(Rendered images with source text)
=== Begin Enclosure ===
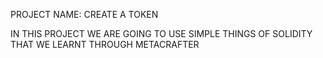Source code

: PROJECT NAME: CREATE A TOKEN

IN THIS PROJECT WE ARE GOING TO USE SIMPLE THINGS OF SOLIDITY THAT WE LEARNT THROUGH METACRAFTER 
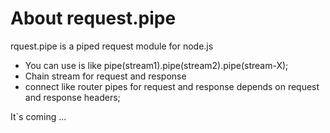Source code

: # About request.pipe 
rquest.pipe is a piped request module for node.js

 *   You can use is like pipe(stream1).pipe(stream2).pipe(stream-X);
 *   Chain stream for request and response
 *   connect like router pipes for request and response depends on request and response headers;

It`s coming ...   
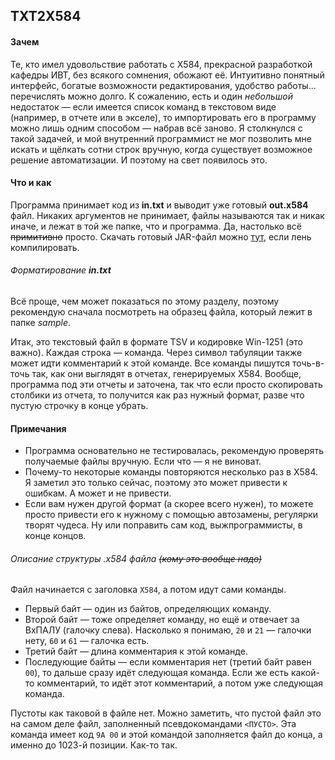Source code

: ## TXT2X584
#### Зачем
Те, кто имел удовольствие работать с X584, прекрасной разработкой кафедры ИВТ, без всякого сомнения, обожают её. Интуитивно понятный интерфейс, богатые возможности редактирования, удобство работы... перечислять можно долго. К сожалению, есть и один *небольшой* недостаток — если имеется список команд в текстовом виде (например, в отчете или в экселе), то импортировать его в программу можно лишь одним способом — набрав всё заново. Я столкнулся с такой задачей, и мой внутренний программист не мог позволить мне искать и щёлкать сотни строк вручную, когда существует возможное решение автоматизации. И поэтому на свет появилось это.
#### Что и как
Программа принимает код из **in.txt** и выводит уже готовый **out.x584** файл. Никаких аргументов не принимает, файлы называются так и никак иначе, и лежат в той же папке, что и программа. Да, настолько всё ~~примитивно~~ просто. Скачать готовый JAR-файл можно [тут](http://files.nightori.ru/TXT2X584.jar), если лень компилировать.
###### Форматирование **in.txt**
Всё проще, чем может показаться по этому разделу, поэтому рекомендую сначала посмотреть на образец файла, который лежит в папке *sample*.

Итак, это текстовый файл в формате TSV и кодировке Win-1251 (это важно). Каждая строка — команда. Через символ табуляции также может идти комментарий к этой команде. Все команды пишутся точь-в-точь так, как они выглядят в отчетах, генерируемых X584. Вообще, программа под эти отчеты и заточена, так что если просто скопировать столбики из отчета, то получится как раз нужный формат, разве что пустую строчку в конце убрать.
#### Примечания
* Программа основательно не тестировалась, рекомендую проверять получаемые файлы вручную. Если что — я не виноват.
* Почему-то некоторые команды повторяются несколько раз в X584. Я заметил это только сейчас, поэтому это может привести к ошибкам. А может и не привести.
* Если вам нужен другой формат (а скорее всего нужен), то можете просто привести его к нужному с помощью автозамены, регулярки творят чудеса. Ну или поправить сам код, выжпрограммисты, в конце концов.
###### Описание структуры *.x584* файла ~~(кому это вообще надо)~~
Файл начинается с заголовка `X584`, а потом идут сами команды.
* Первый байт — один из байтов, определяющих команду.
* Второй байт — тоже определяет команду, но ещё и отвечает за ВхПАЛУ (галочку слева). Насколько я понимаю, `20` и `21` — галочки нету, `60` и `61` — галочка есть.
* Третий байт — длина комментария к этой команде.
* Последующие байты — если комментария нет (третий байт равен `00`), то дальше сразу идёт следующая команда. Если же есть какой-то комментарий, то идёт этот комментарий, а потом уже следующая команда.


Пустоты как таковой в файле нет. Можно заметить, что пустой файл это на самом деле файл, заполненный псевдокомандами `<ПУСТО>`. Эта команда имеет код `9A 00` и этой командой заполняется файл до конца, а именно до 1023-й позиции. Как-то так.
=== End Enclosure ===
What to work on:
Your task is to repeat the entries above exactly, omitting the pictures.

Exercise output:
Source code

: PROJECT NAME: CREATE A TOKEN

IN THIS PROJECT WE ARE GOING TO USE SIMPLE THINGS OF SOLIDITY THAT WE LEARNT THROUGH METACRAFTER 
Source code

: # About request.pipe 
rquest.pipe is a piped request module for node.js

 *   You can use is like pipe(stream1).pipe(stream2).pipe(stream-X);
 *   Chain stream for request and response
 *   connect like router pipes for request and response depends on request and response headers;

It`s coming ...   
Source code

: ## TXT2X584
#### Зачем
Те, кто имел удовольствие работать с X584, прекрасной разработкой кафедры ИВТ, без всякого сомнения, обожают её. Интуитивно понятный интерфейс, богатые возможности редактирования, удобство работы... перечислять можно долго. К сожалению, есть и один *небольшой* недостаток — если имеется список команд в текстовом виде (например, в отчете или в экселе), то импортировать его в программу можно лишь одним способом — набрав всё заново. Я столкнулся с такой задачей, и мой внутренний программист не мог позволить мне искать и щёлкать сотни строк вручную, когда существует возможное решение автоматизации. И поэтому на свет появилось это.
#### Что и как
Программа принимает код из **in.txt** и выводит уже готовый **out.x584** файл. Никаких аргументов не принимает, файлы называются так и никак иначе, и лежат в той же папке, что и программа. Да, настолько всё ~~примитивно~~ просто. Скачать готовый JAR-файл можно [тут](http://files.nightori.ru/TXT2X584.jar), если лень компилировать.
###### Форматирование **in.txt**
Всё проще, чем может показаться по этому разделу, поэтому рекомендую сначала посмотреть на образец файла, который лежит в папке *sample*.

Итак, это текстовый файл в формате TSV и кодировке Win-1251 (это важно). Каждая строка — команда. Через символ табуляции также может идти комментарий к этой команде. Все команды пишутся точь-в-точь так, как они выглядят в отчетах, генерируемых X584. Вообще, программа под эти отчеты и заточена, так что если просто скопировать столбики из отчета, то получится как раз нужный формат, разве что пустую строчку в конце убрать.
#### Примечания
* Программа основательно не тестировалась, рекомендую проверять получаемые файлы вручную. Если что — я не виноват.
* Почему-то некоторые команды повторяются несколько раз в X584. Я заметил это только сейчас, поэтому это может привести к ошибкам. А может и не привести.
* Если вам нужен другой формат (а скорее всего нужен), то можете просто привести его к нужному с помощью автозамены, регулярки творят чудеса. Ну или поправить сам код, выжпрограммисты, в конце концов.
###### Описание структуры *.x584* файла ~~(кому это вообще надо)~~
Файл начинается с заголовка `X584`, а потом идут сами команды.
* Первый байт — один из байтов, определяющих команду.
* Второй байт — тоже определяет команду, но ещё и отвечает за ВхПАЛУ (галочку слева). Насколько я понимаю, `20` и `21` — галочки нету, `60` и `61` — галочка есть.
* Третий байт — длина комментария к этой команде.
* Последующие байты — если комментария нет (третий байт равен `00`), то дальше сразу идёт следующая команда. Если же есть какой-то комментарий, то идёт этот комментарий, а потом уже следующая команда.


Пустоты как таковой в файле нет. Можно заметить, что пустой файл это на самом деле файл, заполненный псевдокомандами `<ПУСТО>`. Эта команда имеет код `9A 00` и этой командой заполняется файл до конца, а именно до 1023-й позиции. Как-то так.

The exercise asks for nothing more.